Contabilicemos entre las dificultades, como para no ser injusto, la problemática que se abrió para estos espacios después del desastre de Cromañón. La falta de legislación saltó con fuerza y puso en peligro a muchos espacios. La actual Ley 2.147, del Gobierno de la Ciudad podría dar tranquilidad a muchas de esas salas desde el punto de vista operativo, pero no resolverá los problemas artísticos que las mismas tienen.
Finalmente, el teatro de aficionados o ha desaparecido, puesto que los espacios en los que se desarrollaba no existen, o la emergencia de los centros culturales barriales ha ocupado ese espacio, dando lugar a un control por parte del Estado de esa actividad, pero sin rumbo y sin la creatividad anárquica del que produce por placer y sin necesidad de dar cuenta de sus actos ni al medio ni a la crítica ni al mercado.
Para terminar, listemos algunas de las consecuencias de este “desorden” en los sistemas:
1. La falta de de colectivos medianamente estables que produzcan significadamente. No los hay ni en el teatro oficial - elencos estables -, ni en el teatro llamado independiente (salvo algunas honrosas excepciones).
2. Caotización de los actores que salen de un teatro para entrar en otro. Este rasgo se ha profundizado en los últimos tiempos, en los que los actores combinan una actividad rentada en un teatro oficial con otra no rentada en un teatro llamado independiente. Esto produce a su vez una dificultad en la programación de las salas llamadas independientes: o las funciones comienzan a las 4 de la tarde o a las 11 de la noche.
3. Menor cantidad de funciones en todos los sistemas teatrales. Si bien los comerciales y los oficiales, que han quitado el día martes de la programación, mantienen sus funciones de miércoles a domingo, los llamados independientes han reducido sus funciones hasta llegar a hacer una sola por semana, desprofesionalizando la actividad.
4. Falta de compromiso generalizado por parte de la mayoría de los participantes del campo teatral.

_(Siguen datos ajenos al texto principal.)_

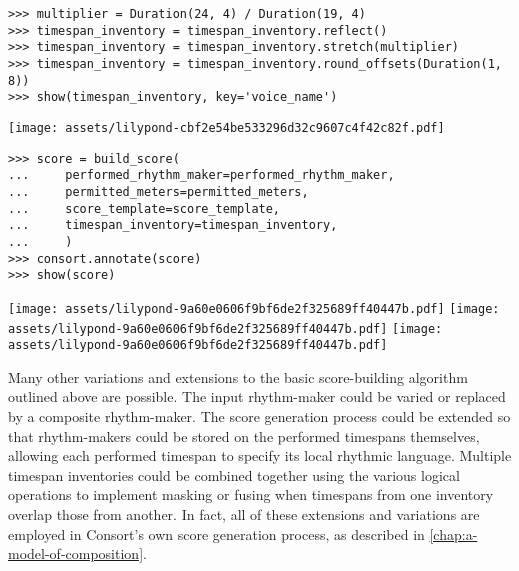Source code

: \begin{abjadbookoutput}
\begin{singlespacing}
\vspace{-0.5\baselineskip}
\begin{lstlisting}
>>> multiplier = Duration(24, 4) / Duration(19, 4)
>>> timespan_inventory = timespan_inventory.reflect()
>>> timespan_inventory = timespan_inventory.stretch(multiplier)
>>> timespan_inventory = timespan_inventory.round_offsets(Duration(1, 8))
>>> show(timespan_inventory, key='voice_name')
\end{lstlisting}
\noindent\texttt{[image: assets/lilypond-cbf2e54be533296d32c9607c4f42c82f.pdf]}
\begin{lstlisting}
>>> score = build_score(
...     performed_rhythm_maker=performed_rhythm_maker,
...     permitted_meters=permitted_meters,
...     score_template=score_template,
...     timespan_inventory=timespan_inventory,
...     )
>>> consort.annotate(score)
>>> show(score)
\end{lstlisting}
\noindent\texttt{[image: assets/lilypond-9a60e0606f9bf6de2f325689ff40447b.pdf]}
\newline
\newline
\noindent\texttt{[image: assets/lilypond-9a60e0606f9bf6de2f325689ff40447b.pdf]}
\newline
\newline
\noindent\texttt{[image: assets/lilypond-9a60e0606f9bf6de2f325689ff40447b.pdf]}
\end{singlespacing}
\end{abjadbookoutput}

\noindent Many other variations and extensions to the basic score-building
algorithm outlined above are possible. The input rhythm-maker could be varied
or replaced by a composite rhythm-maker. The score generation process could be
extended so that rhythm-makers could be stored on the performed timespans
themselves, allowing each performed timespan to specify its local rhythmic
language. Multiple timespan inventories could be combined together using the
various logical operations to implement masking or fusing when timespans from
one inventory overlap those from another. In fact, all of these extensions and
variations are employed in Consort's own score generation process, as described
in \autoref{chap:a-model-of-composition}.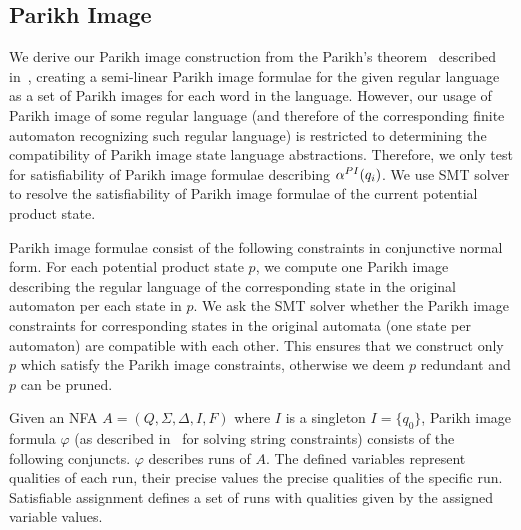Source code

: \subsection{Parikh Image} \label{sec:parikhImage}

We derive our Parikh image construction from the Parikh's theorem~\cite{Kozen1977} described in~\cite{ParikhsTheoremSimpleAndDirectConstruction}, creating a semi-linear Parikh image formulae for the given regular language as a set of Parikh images for each word in the language. However, our usage of Parikh image of some regular language (and therefore of the corresponding finite automaton recognizing such regular language) is restricted to determining the compatibility of Parikh image state language abstractions. Therefore, we only test for satisfiability of Parikh image formulae describing $\alpha^{PI}(q_i)$. We use SMT solver to resolve the satisfiability of Parikh image formulae of the current potential product state.

Parikh image formulae consist of the following constraints in conjunctive normal form. For each potential product state $p$, we compute one Parikh image describing the regular language of the corresponding state in the original automaton per each state in $p$. We ask the SMT solver whether the Parikh image constraints for corresponding states in the original automata (one state per automaton) are compatible with each other. This ensures that we construct only $p$ which satisfy the Parikh image constraints, otherwise we deem $p$ redundant and $p$ can be pruned.

Given an NFA $A = (Q, \Sigma, \Delta, I, F)$ where $I$ is a singleton $I = \{ q_{0} \}$, Parikh image formula $\varphi$ (as described in~\cite{PI_computation/10.1007/978-3-030-45093-9_59} for solving string constraints) consists of the following conjuncts. $\varphi$ describes runs of $A$. The defined variables represent qualities of each run, their precise values the precise qualities of the specific run. Satisfiable assignment defines a set of runs with qualities given by the assigned variable values.


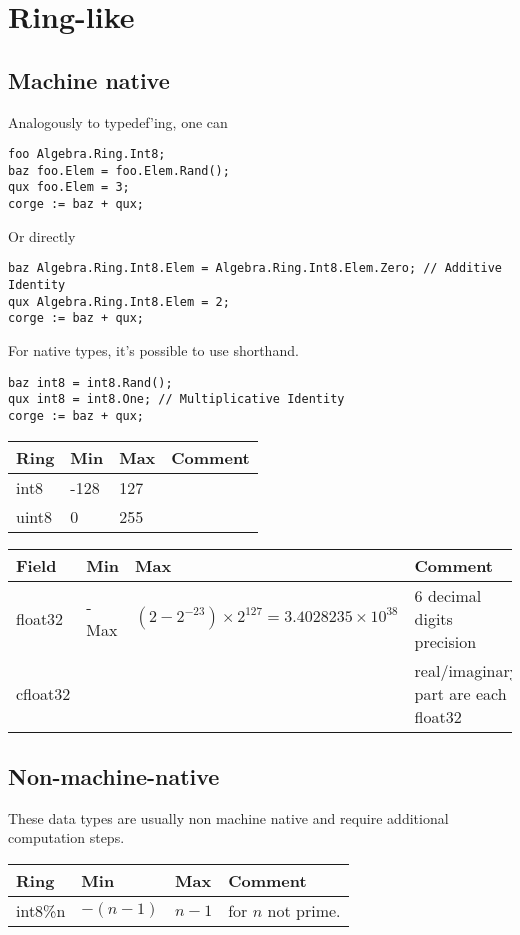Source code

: \documentclass{amsbook}
\begin{document}
\section{Ring-like}

\subsection{Machine native}
Analogously to typedef'ing, one can
\begin{verbatim}
foo Algebra.Ring.Int8;
baz foo.Elem = foo.Elem.Rand();
qux foo.Elem = 3;
corge := baz + qux;
\end{verbatim}

Or directly

\begin{verbatim}
baz Algebra.Ring.Int8.Elem = Algebra.Ring.Int8.Elem.Zero; // Additive Identity
qux Algebra.Ring.Int8.Elem = 2;
corge := baz + qux;
\end{verbatim}

For native types, it's possible to use shorthand.
\begin{verbatim}
baz int8 = int8.Rand();
qux int8 = int8.One; // Multiplicative Identity
corge := baz + qux;
\end{verbatim}

\begin{tabular}{l|l|l|l}
  \textbf{Ring} & \textbf{Min} & \textbf{Max} & \textbf{Comment}\\
  \hline
  int8 &  -128 & 127 & \\
  uint8 & 0 & 255 & \\
\end{tabular}

\begin{tabular}{l|l|l|l}
  \textbf{Field} & \textbf{Min} & \textbf{Max} & \textbf{Comment}\\
  \hline
  float32 & -Max & $(2-2^{-23})\times 2^{127}=3.4028235\times 10^{38}$ & 6 decimal digits precision\\
  cfloat32 & & & real/imaginary part are each float32  
\end{tabular}


\subsection{Non-machine-native}
These data types are usually non machine native and require additional computation steps.

\begin{tabular}{l|l|l|l}
  \textbf{Ring} & \textbf{Min} & \textbf{Max} & \textbf{Comment}\\
  \hline
  int8\%n &  $-(n-1)$ & $n-1$ & for $n$ not prime. \\
\end{tabular}
\end{document}
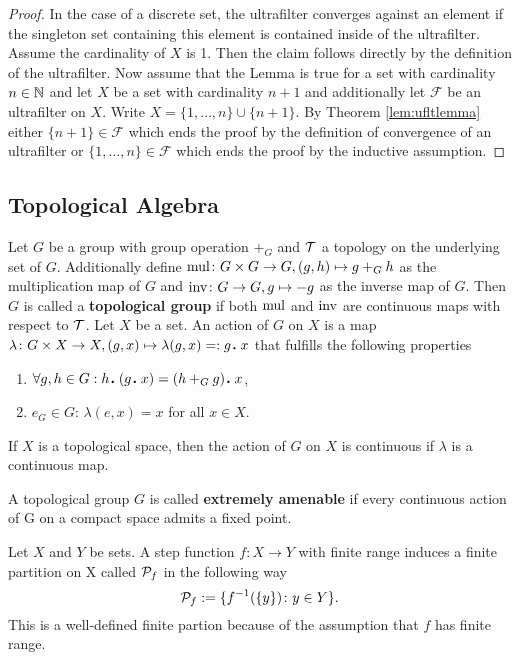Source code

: \begin{proof}
  In the case of a discrete set, the ultrafilter converges against an element if the singleton set containing this element is contained inside of the ultrafilter.
  Assume the cardinality of $X$ is 1. Then the claim follows directly by the definition of the ultrafilter.
Now assume that the Lemma is true for a set with cardinality $n \in \N$ and let $X$ be a set with cardinality $n+1$ and additionally let $\mathcal{F}$ be an ultrafilter on $X$. Write $X = \{1, \ldots, n\} \cup \{n+1\}$. By Theorem \ref{lem:ufltlemma} either $\{n+1\} \in \mathcal{F}$ which ends the proof by the definition of convergence of an ultrafilter or $\{1,\ldots,n\} \in \mathcal{F}$ which ends the proof by the inductive assumption.
\end{proof}

\subsection{Topological Algebra}

\begin{defin}
  Let $G$ be a group with group operation $+_G$ and $\T$ a topology on the underlying set of $G$. Additionally define ${\rm mul}\colon G \times G \to G, (g, h) \mapsto g +_G h$ as the multiplication map of $G$ and ${\rm inv}\colon G \to G, g \mapsto -g$ as the inverse map of $G$. Then $G$ is called a \textbf{topological group} if both ${\rm mul}$ and ${\rm inv}$ are continuous maps with respect to $\T$.
  Let $X$ be a set. An action of $G$ on $X$ is a map $\lambda\colon G\times X \to X, (g, x) \mapsto \lambda(g, x) =: g \anddot x$ that fulfills the following properties
  \begin{enumerate}
    \item $\forall g, h \in G: h \anddot (g \anddot x) = (h +_G g) \anddot x$,
    \item $e_G \in G$: $\lambda(e, x) = x$ for all $x \in X$.
  \end{enumerate}
  If $X$ is a topological space, then the action of $G$ on $X$ is continuous if $\lambda$ is a continuous map.
\end{defin}

\begin{defin}
  A topological group $G$ is called \textbf{extremely amenable} if every continuous action of G on a compact space admits a fixed point.
\end{defin}

\begin{defin}
  Let $X$ and $Y$ be sets. A step function $f\colon X \to Y$ with finite range induces a finite partition on X called $\P_f$ in the following way
  \begin{equation*}
    \P_f := \{f^{-1}(\{y\})\colon y \in Y\}.
  \end{equation*}
  This is a well-defined finite partion because of the assumption that $f$ has finite range.
\end{defin}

5. Confusión por parte de los críticos e investigadores teatrales de cuáles son los parámetros de análisis de los espectáculos, a partir de la modificación de la situación.

Para terminar, me gustaría señalar que una actitud frecuente por parte de algunos protagonistas importantes de la escena teatral, tanto artistas como políticos, ha sido practicar el cinismo. Justifican en nombre de la “creatividad”, del “orgullo de ser la capital iberoamericana de teatro”, etc. la falta de pensamiento crítico que podría mejorar realmente la actividad teatral.